● **Aim of the task**
Transcribe the following entries word for word. End with the line where "<h3>Ingredientes</h3>" appears.

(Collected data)
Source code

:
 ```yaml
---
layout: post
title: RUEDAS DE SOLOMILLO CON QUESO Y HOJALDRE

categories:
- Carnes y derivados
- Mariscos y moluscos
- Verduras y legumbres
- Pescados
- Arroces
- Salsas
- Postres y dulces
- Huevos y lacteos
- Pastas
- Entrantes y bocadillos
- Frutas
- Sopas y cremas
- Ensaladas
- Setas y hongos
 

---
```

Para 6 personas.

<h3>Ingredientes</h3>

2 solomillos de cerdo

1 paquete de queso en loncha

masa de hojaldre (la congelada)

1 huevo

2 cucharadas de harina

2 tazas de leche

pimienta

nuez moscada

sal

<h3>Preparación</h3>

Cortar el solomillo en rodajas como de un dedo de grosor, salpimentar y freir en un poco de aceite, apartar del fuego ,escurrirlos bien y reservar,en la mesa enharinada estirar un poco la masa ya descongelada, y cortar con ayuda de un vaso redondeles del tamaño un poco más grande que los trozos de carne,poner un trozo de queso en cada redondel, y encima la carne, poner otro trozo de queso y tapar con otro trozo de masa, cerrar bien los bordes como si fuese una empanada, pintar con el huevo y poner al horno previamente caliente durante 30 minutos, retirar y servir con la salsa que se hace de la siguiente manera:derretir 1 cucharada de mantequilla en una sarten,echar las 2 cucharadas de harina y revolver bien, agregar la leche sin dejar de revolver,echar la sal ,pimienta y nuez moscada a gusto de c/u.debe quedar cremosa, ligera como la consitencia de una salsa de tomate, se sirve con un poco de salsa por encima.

● **Worked solution**
Source code

:
 ```yaml
---
layout: post
title: RUEDAS DE SOLOMILLO CON QUESO Y HOJALDRE

categories:
- Carnes y derivados
- Mariscos y moluscos
- Verduras y legumbres
- Pescados
- Arroces
- Salsas
- Postres y dulces
- Huevos y lacteos
- Pastas
- Entrantes y bocadillos
- Frutas
- Sopas y cremas
- Ensaladas
- Setas y hongos
 

---
```

Para 6 personas.

<h3>Ingredientes</h3>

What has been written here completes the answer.